Plain-text document sources
_ _ _ _ _ _ _

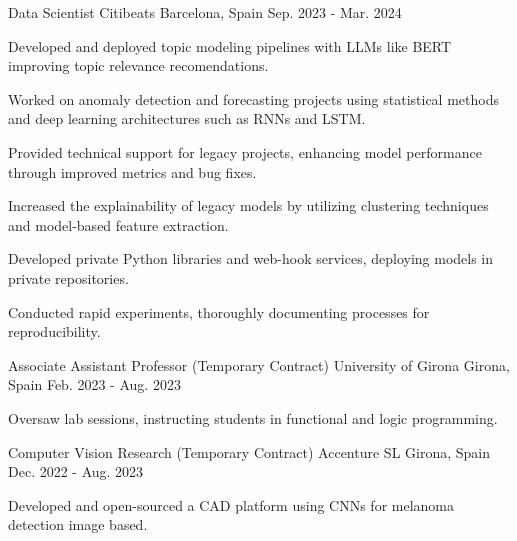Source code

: 

\begin{cventries}


  \cventry
  {Data Scientist} %
  {Citibeats} %
  {Barcelona, Spain} %
  {Sep. 2023 - Mar. 2024} %
  {
  \begin{cvitems}
\item {Developed and deployed topic modeling pipelines with LLMs like BERT improving topic relevance recomendations.}
\item {Worked on anomaly detection and forecasting projects using statistical methods and deep learning architectures
  such as RNNs and LSTM.}
\item {Provided technical support for legacy projects, enhancing model performance through improved metrics and bug fixes.}
\item {Increased the explainability of legacy models by utilizing clustering techniques and model-based feature extraction.}
\item {Developed private Python libraries and web-hook services, deploying models in private repositories.}
\item {Conducted rapid experiments, thoroughly documenting processes for reproducibility.}
  \end{cvitems}
}


  \cventry
  {Associate Assistant Professor (Temporary Contract)} %
  {University of Girona} %
  {Girona, Spain} %
  {Feb. 2023 - Aug. 2023} %
  {
    \begin{cvitems} %
    \item {Oversaw lab sessions, instructing students in functional and logic programming.}
    \end{cvitems}
    }


    \cventry
    {Computer Vision Research (Temporary Contract)} %
    {Accenture SL} %
    {Girona, Spain} %
    {Dec. 2022 - Aug. 2023} %
    {
    \begin{cvitems}
    \item {Developed and open-sourced a CAD platform using CNNs for melanoma detection image based.}
    \end{cvitems}
    }


\end{cventries}
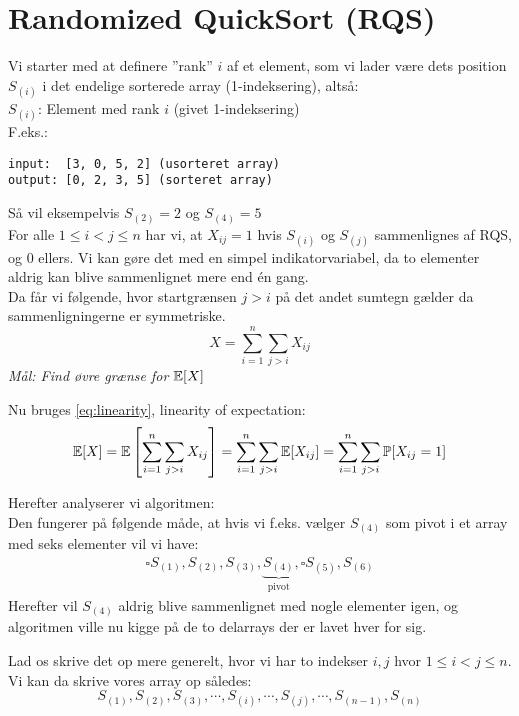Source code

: \section{Randomized QuickSort (RQS)}

Vi starter med at definere ''rank'' $i$ af et element, som vi lader være dets position $S_{(i)}$ i det endelige sorterede array (1-indeksering), altså:\\

$S_{(i)}$: Element med rank $i$ (givet 1-indeksering)\\

F.eks.:
\begin{verbatim}
input:  [3, 0, 5, 2] (usorteret array)
output: [0, 2, 3, 5] (sorteret array)
\end{verbatim}
Så vil eksempelvis $S_{(2)} = 2$ og $S_{(4)} = 5$\\


For alle $1 \leq i < j \leq n$ har vi, at $X_{ij} = 1$ hvis $S_{(i)}$ og $S_{(j)}$ sammenlignes af RQS, og 0 ellers. Vi kan gøre det med en simpel indikatorvariabel, da to elementer aldrig kan blive sammenlignet mere end én gang.\\

Da får vi følgende, hvor startgrænsen $j > i$ på det andet sumtegn gælder da sammenligningerne er symmetriske.
$$
X = \sum_{i=1}^n \sum_{j>i} X_{ij}
$$
\textit{Mål: Find øvre grænse for ${\mathbb E}[X]$}

Nu bruges \cref{eq:linearity}, linearity of expectation:
\begin{align} \label{eq:exp-X}
{\mathbb E}[X] = {\mathbb E} \left[  \sum_{i=1}^n \sum_{j>i} X_{ij} \right] = \sum_{i=1}^n \sum_{j>i} {\mathbb E}[X_{ij}] = \sum_{i=1}^n \sum_{j>i} {\mathbb P}[X_{ij} = 1]
\end{align}

Herefter analyserer vi algoritmen:\\
Den fungerer på følgende måde, at hvis vi f.eks. vælger $S_{(4)}$ som pivot i et array med seks elementer vil vi have:
\begin{align} \label{eq:eksempel}
\square{S_{(1)}, S_{(2)}, S_{(3)},} \underbrace{S_{(4)}}_{\text{pivot}}, \square{ S_{(5)}, S_{(6)}}
\end{align}
Herefter vil $S_{(4)}$ aldrig blive sammenlignet med nogle elementer igen, og algoritmen ville nu kigge på de to delarrays der er lavet hver for sig.


Lad os skrive det op mere generelt, hvor vi har to indekser $i,j$ hvor $1 \leq i < j \leq n$. Vi kan da skrive vores array op således:
$$
S_{(1)}, S_{(2)}, S_{(3)}, \cdots, S_{(i)}, \cdots, S_{(j)}, \cdots, S_{(n-1)}, S_{(n)}
$$

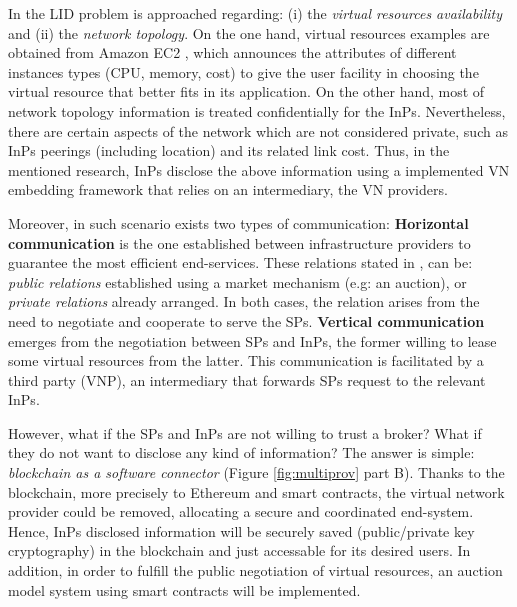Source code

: In \cite{dietrich2015multi} the LID problem is approached regarding: (i) the \textit{virtual resources availability} and (ii) the \textit{network topology}. On the one hand, virtual resources examples are obtained from Amazon EC2 \cite{amazonEC2}, which announces the attributes of different instances types (CPU, memory, cost) to give the user facility in choosing the virtual resource that better fits in its application. On the other hand, most of network topology information is treated confidentially for the InPs. Nevertheless, there are certain aspects of the network which are not considered private, such as InPs peerings (including location) and its related link cost. Thus, in the mentioned research, InPs disclose the above information using a implemented VN embedding framework that relies on an intermediary, the VN providers.

Moreover, in such scenario exists two types of communication: \newline
\textbf{Horizontal communication} is the one established between infrastructure providers to guarantee the most efficient end-services. These relations stated in \citep{zaheer2010multi}, can be: \textit{public relations} established using a market mechanism (e.g: an auction), or \textit{private relations} already arranged. In both cases, the relation arises from the need to negotiate and cooperate to serve the SPs. \newline
\textbf{Vertical communication} emerges from the negotiation between SPs and InPs, the former willing to lease some virtual resources from the latter. This communication is facilitated by a third party (VNP), an intermediary that forwards SPs request to the relevant InPs.

However, what if the SPs and InPs are not willing to trust a broker? What if they do not want to disclose any kind of information? The answer is simple: \textit{blockchain as a software connector} (Figure \ref{fig:multiprov} part B). Thanks to the blockchain, more precisely to Ethereum and smart contracts, the virtual network provider could be removed, allocating a secure and coordinated end-system. Hence, InPs disclosed information will be securely saved (public/private key cryptography) in the blockchain and just accessable for its desired users. In addition, in order to fulfill the public negotiation of virtual resources, an auction model system using smart contracts will be implemented.

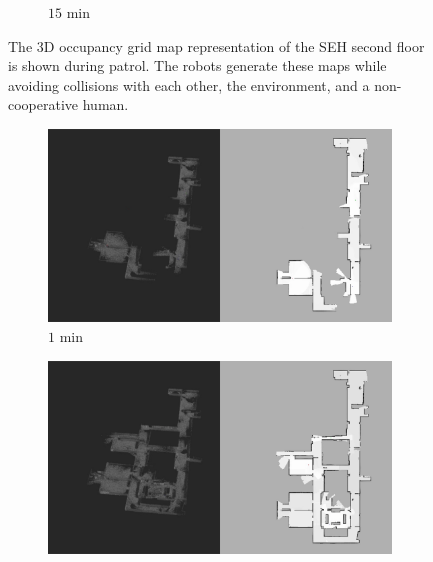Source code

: \documentclass[smallextended]{svjour3}       %
\begin{document}
\begin{figure}[!t]
\begin{subfigure}[t]{0.38\columnwidth}
        		\caption{$15$ min}
		\vspace*{0.05\textwidth}
    	\end{subfigure}
	\caption{The 3D occupancy grid map representation of the SEH second floor is shown during patrol. The robots generate these maps while avoiding collisions with each other, the environment, and a non-cooperative human.}
	\label{fig:sim3DMap}
\end{figure}

\begin{figure}[!t]
\centering
    	\begin{subfigure}[t]{0.38\columnwidth}
           	\centering
          	\includegraphics[trim={35cm 0cm 0cm 0cm}, clip, width=\textwidth]{Patrol_Split_Screen_1min.jpg}
        		\caption{$1$ min}
		\vspace*{0.05\textwidth}
    	\end{subfigure}
	\hspace*{0.05\textwidth}
    	\begin{subfigure}[t]{0.38\columnwidth}
           	\centering
          	\includegraphics[trim={35cm 0cm 0cm 0cm}, clip, width=\textwidth]{Patrol_Split_Screen_3min.jpg}

\end{subfigure}
\end{figure}
\end{document}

_ _ _ _ _ _ _

Without the pictures, reproduce the entries exactly.

→ WORKED SOLUTION
Source code

: 

\begin{cventries}


  \cventry
  {Data Scientist} %
  {Citibeats} %
  {Barcelona, Spain} %
  {Sep. 2023 - Mar. 2024} %
  {
  \begin{cvitems}
\item {Developed and deployed topic modeling pipelines with LLMs like BERT improving topic relevance recomendations.}
\item {Worked on anomaly detection and forecasting projects using statistical methods and deep learning architectures
  such as RNNs and LSTM.}
\item {Provided technical support for legacy projects, enhancing model performance through improved metrics and bug fixes.}
\item {Increased the explainability of legacy models by utilizing clustering techniques and model-based feature extraction.}
\item {Developed private Python libraries and web-hook services, deploying models in private repositories.}
\item {Conducted rapid experiments, thoroughly documenting processes for reproducibility.}
  \end{cvitems}
}


  \cventry
  {Associate Assistant Professor (Temporary Contract)} %
  {University of Girona} %
  {Girona, Spain} %
  {Feb. 2023 - Aug. 2023} %
  {
    \begin{cvitems} %
    \item {Oversaw lab sessions, instructing students in functional and logic programming.}
    \end{cvitems}
    }


    \cventry
    {Computer Vision Research (Temporary Contract)} %
    {Accenture SL} %
    {Girona, Spain} %
    {Dec. 2022 - Aug. 2023} %
    {
    \begin{cvitems}
    \item {Developed and open-sourced a CAD platform using CNNs for melanoma detection image based.}
    \end{cvitems}
    }


\end{cventries}
Source code

: \section{Randomized QuickSort (RQS)}

Vi starter med at definere ''rank'' $i$ af et element, som vi lader være dets position $S_{(i)}$ i det endelige sorterede array (1-indeksering), altså:\\

$S_{(i)}$: Element med rank $i$ (givet 1-indeksering)\\

F.eks.:
\begin{verbatim}
input:  [3, 0, 5, 2] (usorteret array)
output: [0, 2, 3, 5] (sorteret array)
\end{verbatim}
Så vil eksempelvis $S_{(2)} = 2$ og $S_{(4)} = 5$\\


For alle $1 \leq i < j \leq n$ har vi, at $X_{ij} = 1$ hvis $S_{(i)}$ og $S_{(j)}$ sammenlignes af RQS, og 0 ellers. Vi kan gøre det med en simpel indikatorvariabel, da to elementer aldrig kan blive sammenlignet mere end én gang.\\

Da får vi følgende, hvor startgrænsen $j > i$ på det andet sumtegn gælder da sammenligningerne er symmetriske.
$$
X = \sum_{i=1}^n \sum_{j>i} X_{ij}
$$
\textit{Mål: Find øvre grænse for ${\mathbb E}[X]$}

Nu bruges \cref{eq:linearity}, linearity of expectation:
\begin{align} \label{eq:exp-X}
{\mathbb E}[X] = {\mathbb E} \left[  \sum_{i=1}^n \sum_{j>i} X_{ij} \right] = \sum_{i=1}^n \sum_{j>i} {\mathbb E}[X_{ij}] = \sum_{i=1}^n \sum_{j>i} {\mathbb P}[X_{ij} = 1]
\end{align}

Herefter analyserer vi algoritmen:\\
Den fungerer på følgende måde, at hvis vi f.eks. vælger $S_{(4)}$ som pivot i et array med seks elementer vil vi have:
\begin{align} \label{eq:eksempel}
\square{S_{(1)}, S_{(2)}, S_{(3)},} \underbrace{S_{(4)}}_{\text{pivot}}, \square{ S_{(5)}, S_{(6)}}
\end{align}
Herefter vil $S_{(4)}$ aldrig blive sammenlignet med nogle elementer igen, og algoritmen ville nu kigge på de to delarrays der er lavet hver for sig.


Lad os skrive det op mere generelt, hvor vi har to indekser $i,j$ hvor $1 \leq i < j \leq n$. Vi kan da skrive vores array op således:
$$
S_{(1)}, S_{(2)}, S_{(3)}, \cdots, S_{(i)}, \cdots, S_{(j)}, \cdots, S_{(n-1)}, S_{(n)}
$$

Source code

: In \cite{dietrich2015multi} the LID problem is approached regarding: (i) the \textit{virtual resources availability} and (ii) the \textit{network topology}. On the one hand, virtual resources examples are obtained from Amazon EC2 \cite{amazonEC2}, which announces the attributes of different instances types (CPU, memory, cost) to give the user facility in choosing the virtual resource that better fits in its application. On the other hand, most of network topology information is treated confidentially for the InPs. Nevertheless, there are certain aspects of the network which are not considered private, such as InPs peerings (including location) and its related link cost. Thus, in the mentioned research, InPs disclose the above information using a implemented VN embedding framework that relies on an intermediary, the VN providers.

Moreover, in such scenario exists two types of communication: \newline
\textbf{Horizontal communication} is the one established between infrastructure providers to guarantee the most efficient end-services. These relations stated in \citep{zaheer2010multi}, can be: \textit{public relations} established using a market mechanism (e.g: an auction), or \textit{private relations} already arranged. In both cases, the relation arises from the need to negotiate and cooperate to serve the SPs. \newline
\textbf{Vertical communication} emerges from the negotiation between SPs and InPs, the former willing to lease some virtual resources from the latter. This communication is facilitated by a third party (VNP), an intermediary that forwards SPs request to the relevant InPs.

However, what if the SPs and InPs are not willing to trust a broker? What if they do not want to disclose any kind of information? The answer is simple: \textit{blockchain as a software connector} (Figure \ref{fig:multiprov} part B). Thanks to the blockchain, more precisely to Ethereum and smart contracts, the virtual network provider could be removed, allocating a secure and coordinated end-system. Hence, InPs disclosed information will be securely saved (public/private key cryptography) in the blockchain and just accessable for its desired users. In addition, in order to fulfill the public negotiation of virtual resources, an auction model system using smart contracts will be implemented.

Source code

: \documentclass[smallextended]{svjour3}       %
\begin{document}
\begin{figure}[!t]
\begin{subfigure}[t]{0.38\columnwidth}
        		\caption{$15$ min}
		\vspace*{0.05\textwidth}
    	\end{subfigure}
	\caption{The 3D occupancy grid map representation of the SEH second floor is shown during patrol. The robots generate these maps while avoiding collisions with each other, the environment, and a non-cooperative human.}
	\label{fig:sim3DMap}
\end{figure}

\begin{figure}[!t]
\centering
    	\begin{subfigure}[t]{0.38\columnwidth}
           	\centering
          	\includegraphics[trim={35cm 0cm 0cm 0cm}, clip, width=\textwidth]{Patrol_Split_Screen_1min.jpg}
        		\caption{$1$ min}
		\vspace*{0.05\textwidth}
    	\end{subfigure}
	\hspace*{0.05\textwidth}
    	\begin{subfigure}[t]{0.38\columnwidth}
           	\centering
          	\includegraphics[trim={35cm 0cm 0cm 0cm}, clip, width=\textwidth]{Patrol_Split_Screen_3min.jpg}

\end{subfigure}
\end{figure}
\end{document}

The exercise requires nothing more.